Be an ally all the time

Rightly or wrongly, the selection of Donald Trump as the President of the United States has sparked fears in many people for the future. Fears are particular.y being felt members of the Hospanic, Latino, black, Muslim and the LGBTQ+ communities. It has sparked the on – line safety pin camapign, which originally appeared in the aftermath of the Brexit vote in the UK, admidst a spike in racially motivated violence. Now the campaign has hit America due to uncertainty about migration, the treatment of Hispanics and Latinos, police brutality toward often unarmed African Americans and racial profiling and fear of    anti – discrimination protections meant to protect the LGBTQ+ community being repealed. Already, there have been reports of people of colour and LGBTQ+ people being physically attacked (Trump supporters have also been physically harmed by alleged Clinton supporters, and that’s disgusting, too).

Not unexpectedly, this campaign has some sceptics and downright critics from conservatives and people of colour and members of the LGBTQ community. Some people of colour and members of the LGBTQ community have labelled it as little more than a way for cis, white and straight people to feel good.

 

I get both sides. I think any sign that shows that a person stands in solidarity with minorities is a good thing. Personally, seeing the pin campaign and other social media trends like the rainbow profile filter after SCOTUS ruling on same – sex marriage and memes expressing solidarity with the LGBTQ+ community after the Orlando Pulse Nightclub massacre in June. These things in themselves aren’t bad. In fact, I found them comforting. It said to me that members of the LGBTQ+ community do have people that care. Personally, it gave me a little assurance that I can be honest on here without the fear losing people I care about (that has been a genuine fear I’ve felt over the years). These fears are starting to subside.

However, any form of allyship – whether toward ethnic minorities or toward the LGBTQ+ community has to be a 24/7 effort. The problem with many social media justice initiatives is that they often die out as quick as they start. It also rarely reflects and examines the scope of a problem. Wearing a safety pin, or changing a profile picture filter, while is most likely coming from a good place, doesn’t substitute real action: criticising racial slurs, actively protesting against racism, working to close disparity between Caucasian and Aboriginal and Torres Strait Islander people, condemning homophobia, bi  – phobia, trans – phobia, a- phobia, pan – phobia, etc. It doesn’t replace actually BEING there for LGBTQ+ friends and family members and confronting people who compare gay people to paedophiles (yes, that does happen, especially on social media*). If you call someone out in real life, make sure that every precaution is taken to make yourself safe. Be an ally, not a martyr.

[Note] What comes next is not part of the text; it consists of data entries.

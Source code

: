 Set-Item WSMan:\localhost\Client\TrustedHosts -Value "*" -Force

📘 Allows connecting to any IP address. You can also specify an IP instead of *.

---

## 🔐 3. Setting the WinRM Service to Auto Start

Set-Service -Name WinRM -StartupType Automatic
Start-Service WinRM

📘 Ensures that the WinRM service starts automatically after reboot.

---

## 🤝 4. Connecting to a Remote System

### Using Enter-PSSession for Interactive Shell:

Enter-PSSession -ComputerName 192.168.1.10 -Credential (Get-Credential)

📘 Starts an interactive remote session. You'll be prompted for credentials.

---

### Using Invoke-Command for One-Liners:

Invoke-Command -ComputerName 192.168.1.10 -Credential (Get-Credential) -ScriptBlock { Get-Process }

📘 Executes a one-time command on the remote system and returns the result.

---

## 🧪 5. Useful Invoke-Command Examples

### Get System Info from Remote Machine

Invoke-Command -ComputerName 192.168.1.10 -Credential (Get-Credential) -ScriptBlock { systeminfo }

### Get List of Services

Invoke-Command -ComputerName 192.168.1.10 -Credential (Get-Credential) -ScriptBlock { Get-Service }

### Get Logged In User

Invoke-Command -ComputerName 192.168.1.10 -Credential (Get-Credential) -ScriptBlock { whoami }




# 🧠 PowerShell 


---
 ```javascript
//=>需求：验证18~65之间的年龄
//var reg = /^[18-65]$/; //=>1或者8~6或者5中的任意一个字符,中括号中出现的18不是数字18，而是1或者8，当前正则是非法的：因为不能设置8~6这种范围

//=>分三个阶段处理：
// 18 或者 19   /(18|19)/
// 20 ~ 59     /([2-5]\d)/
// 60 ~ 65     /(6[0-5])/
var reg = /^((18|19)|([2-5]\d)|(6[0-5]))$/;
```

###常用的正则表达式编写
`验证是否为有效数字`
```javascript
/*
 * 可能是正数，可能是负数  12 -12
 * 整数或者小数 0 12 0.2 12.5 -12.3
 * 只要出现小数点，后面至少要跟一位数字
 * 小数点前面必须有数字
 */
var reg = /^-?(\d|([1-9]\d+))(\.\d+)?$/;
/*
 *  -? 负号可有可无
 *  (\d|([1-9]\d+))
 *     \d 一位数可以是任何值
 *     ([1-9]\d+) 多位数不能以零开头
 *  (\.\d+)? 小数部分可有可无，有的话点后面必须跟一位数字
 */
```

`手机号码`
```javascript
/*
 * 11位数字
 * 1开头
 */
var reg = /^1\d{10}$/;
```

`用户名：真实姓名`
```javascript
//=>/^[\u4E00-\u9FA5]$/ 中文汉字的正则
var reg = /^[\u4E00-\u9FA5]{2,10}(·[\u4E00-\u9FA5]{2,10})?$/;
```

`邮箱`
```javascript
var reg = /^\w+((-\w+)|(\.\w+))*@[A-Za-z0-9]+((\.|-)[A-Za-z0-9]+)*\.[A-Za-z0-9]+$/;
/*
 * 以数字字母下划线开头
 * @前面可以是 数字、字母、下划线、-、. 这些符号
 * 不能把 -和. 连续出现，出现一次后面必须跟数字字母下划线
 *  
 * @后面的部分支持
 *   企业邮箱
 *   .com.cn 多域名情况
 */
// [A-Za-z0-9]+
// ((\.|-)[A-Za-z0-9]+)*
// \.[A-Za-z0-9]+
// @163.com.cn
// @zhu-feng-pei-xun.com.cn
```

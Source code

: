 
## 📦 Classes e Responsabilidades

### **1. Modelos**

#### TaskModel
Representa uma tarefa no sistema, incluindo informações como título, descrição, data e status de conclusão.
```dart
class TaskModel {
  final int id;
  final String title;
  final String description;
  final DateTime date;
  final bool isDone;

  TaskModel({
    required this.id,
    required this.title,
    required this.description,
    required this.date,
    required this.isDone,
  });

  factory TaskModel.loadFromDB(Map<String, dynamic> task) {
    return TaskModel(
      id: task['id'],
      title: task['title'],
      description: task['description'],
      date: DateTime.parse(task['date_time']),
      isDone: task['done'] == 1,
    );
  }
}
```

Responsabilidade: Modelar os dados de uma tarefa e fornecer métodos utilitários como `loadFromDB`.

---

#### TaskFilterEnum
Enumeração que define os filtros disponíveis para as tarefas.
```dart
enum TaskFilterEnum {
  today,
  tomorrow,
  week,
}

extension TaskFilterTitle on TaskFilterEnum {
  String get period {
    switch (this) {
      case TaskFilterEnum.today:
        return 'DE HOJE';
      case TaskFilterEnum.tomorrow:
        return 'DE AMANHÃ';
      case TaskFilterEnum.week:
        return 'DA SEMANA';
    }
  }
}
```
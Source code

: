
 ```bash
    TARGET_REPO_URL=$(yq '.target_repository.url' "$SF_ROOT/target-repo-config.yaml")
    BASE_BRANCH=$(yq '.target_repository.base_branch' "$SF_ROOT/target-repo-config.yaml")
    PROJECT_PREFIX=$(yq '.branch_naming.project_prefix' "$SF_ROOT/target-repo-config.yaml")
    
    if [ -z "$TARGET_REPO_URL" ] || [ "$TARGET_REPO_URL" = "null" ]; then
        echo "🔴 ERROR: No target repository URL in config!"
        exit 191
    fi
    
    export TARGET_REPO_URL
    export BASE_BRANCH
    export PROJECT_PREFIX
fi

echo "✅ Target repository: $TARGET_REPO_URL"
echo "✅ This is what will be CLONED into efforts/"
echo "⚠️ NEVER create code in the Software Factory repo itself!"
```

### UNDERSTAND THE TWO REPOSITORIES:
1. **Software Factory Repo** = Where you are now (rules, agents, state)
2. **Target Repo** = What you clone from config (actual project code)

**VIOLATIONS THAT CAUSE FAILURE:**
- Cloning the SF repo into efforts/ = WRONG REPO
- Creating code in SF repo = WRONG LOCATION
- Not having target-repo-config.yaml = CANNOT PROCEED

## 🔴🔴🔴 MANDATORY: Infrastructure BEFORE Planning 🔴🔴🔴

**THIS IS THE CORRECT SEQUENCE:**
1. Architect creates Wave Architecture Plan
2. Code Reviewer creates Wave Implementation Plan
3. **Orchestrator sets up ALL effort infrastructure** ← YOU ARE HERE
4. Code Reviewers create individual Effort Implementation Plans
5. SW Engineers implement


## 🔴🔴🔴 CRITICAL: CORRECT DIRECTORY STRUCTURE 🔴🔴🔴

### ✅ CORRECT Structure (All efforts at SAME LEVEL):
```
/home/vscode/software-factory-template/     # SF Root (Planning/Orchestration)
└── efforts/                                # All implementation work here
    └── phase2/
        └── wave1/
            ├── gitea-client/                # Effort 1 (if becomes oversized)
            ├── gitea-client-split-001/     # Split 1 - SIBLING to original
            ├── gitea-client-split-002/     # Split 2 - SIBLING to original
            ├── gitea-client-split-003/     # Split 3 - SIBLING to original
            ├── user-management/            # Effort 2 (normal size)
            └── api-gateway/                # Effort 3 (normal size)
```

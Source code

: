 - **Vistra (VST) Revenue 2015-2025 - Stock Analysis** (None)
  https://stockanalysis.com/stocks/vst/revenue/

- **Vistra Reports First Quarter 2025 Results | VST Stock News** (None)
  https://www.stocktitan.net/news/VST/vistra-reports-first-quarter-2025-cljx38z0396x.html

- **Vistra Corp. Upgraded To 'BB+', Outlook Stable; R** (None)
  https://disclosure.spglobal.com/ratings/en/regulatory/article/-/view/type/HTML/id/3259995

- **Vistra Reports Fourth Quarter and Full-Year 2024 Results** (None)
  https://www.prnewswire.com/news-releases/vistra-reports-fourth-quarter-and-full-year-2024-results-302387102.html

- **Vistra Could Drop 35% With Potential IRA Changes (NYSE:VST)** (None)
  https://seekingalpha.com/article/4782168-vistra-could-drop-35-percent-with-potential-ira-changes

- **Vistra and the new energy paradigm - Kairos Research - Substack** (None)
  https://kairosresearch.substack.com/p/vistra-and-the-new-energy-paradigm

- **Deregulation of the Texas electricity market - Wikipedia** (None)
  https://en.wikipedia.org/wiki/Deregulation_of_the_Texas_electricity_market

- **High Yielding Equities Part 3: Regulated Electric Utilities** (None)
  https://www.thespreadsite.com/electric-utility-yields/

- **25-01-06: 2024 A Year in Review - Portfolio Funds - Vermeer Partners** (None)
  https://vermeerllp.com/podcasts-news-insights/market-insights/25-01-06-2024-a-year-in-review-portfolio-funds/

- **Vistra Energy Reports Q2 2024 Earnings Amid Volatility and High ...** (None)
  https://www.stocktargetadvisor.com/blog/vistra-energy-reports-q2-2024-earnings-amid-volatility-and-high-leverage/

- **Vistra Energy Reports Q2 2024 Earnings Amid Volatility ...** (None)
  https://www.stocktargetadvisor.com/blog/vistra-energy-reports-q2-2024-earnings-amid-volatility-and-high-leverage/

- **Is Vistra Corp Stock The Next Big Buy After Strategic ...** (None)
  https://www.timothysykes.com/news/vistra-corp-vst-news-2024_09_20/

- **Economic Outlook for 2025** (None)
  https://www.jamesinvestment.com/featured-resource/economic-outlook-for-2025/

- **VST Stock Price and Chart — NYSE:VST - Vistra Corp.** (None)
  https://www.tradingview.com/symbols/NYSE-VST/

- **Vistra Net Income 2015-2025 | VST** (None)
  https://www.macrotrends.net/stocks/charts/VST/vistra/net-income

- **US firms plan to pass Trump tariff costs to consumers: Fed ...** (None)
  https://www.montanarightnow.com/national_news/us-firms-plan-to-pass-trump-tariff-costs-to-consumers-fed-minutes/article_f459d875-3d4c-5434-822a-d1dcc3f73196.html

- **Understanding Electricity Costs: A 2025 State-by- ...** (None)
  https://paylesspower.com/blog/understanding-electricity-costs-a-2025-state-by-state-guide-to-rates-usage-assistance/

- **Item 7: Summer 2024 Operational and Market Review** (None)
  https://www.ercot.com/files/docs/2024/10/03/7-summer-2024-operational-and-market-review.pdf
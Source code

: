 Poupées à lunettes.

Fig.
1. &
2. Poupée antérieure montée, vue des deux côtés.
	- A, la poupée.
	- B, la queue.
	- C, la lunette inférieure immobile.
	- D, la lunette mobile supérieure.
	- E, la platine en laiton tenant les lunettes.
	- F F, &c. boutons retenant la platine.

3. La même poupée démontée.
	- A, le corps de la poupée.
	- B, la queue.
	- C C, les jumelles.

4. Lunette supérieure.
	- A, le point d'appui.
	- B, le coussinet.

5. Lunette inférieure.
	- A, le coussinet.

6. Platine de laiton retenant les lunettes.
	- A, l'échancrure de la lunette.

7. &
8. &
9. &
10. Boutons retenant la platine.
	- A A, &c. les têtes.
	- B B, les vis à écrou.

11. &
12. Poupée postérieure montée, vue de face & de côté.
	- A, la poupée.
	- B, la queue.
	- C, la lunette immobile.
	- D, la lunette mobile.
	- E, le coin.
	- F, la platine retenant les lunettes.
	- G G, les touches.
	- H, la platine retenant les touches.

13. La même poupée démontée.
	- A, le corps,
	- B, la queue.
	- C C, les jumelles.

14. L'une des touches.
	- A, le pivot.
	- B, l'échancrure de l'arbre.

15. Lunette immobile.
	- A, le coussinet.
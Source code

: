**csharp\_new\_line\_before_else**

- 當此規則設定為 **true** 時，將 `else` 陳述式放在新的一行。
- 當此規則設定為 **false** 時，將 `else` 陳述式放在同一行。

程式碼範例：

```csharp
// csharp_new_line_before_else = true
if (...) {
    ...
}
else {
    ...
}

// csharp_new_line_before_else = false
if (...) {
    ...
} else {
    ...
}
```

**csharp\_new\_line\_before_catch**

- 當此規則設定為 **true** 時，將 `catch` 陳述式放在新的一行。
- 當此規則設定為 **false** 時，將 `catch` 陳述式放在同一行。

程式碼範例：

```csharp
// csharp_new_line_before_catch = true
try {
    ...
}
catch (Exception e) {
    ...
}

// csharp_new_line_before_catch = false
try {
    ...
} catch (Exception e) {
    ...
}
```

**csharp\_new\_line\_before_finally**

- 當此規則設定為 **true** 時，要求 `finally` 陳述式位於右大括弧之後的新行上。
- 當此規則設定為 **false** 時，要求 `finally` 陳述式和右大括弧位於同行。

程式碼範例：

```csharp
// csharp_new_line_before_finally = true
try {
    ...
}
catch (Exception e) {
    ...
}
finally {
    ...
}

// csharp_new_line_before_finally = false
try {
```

I’m not going to lie, this isn’t always easy nor do we always succeed. Who hasn’t heard a racial slur, and failed to call it out? I think we’ve all been in situations. Don’t beat yourself up about missed opportunities. Just be willing to stamp it out, and, if you can, make a conscious effort to confront it next time.

Here what it comes down to: Affican – Americans, ATSI Australians, Hispanics and Latinos can’t suddenly throw away their racial heritage. It’s with them ALL their lives. People who are LGBTQ+ can’t just shake off their feelings. Very often, the feelings start when a person is young and often carries on all their lives. They don’t get to opt out. Allies, on the other hand, do. The choice is yours. If you genuinely want to be an ally, be one ALL the time, not just when a profile filter pops up or another Twitter hashtag trend appears. Because we’re talking about feal lives, not a simple slogan.

 

What do you wish allies understood? What do you want them to do?

*I just want to point out that the comparing gays to paedophiles has appeared on different Pages. It has nothing to do with anyone who I’m friends with.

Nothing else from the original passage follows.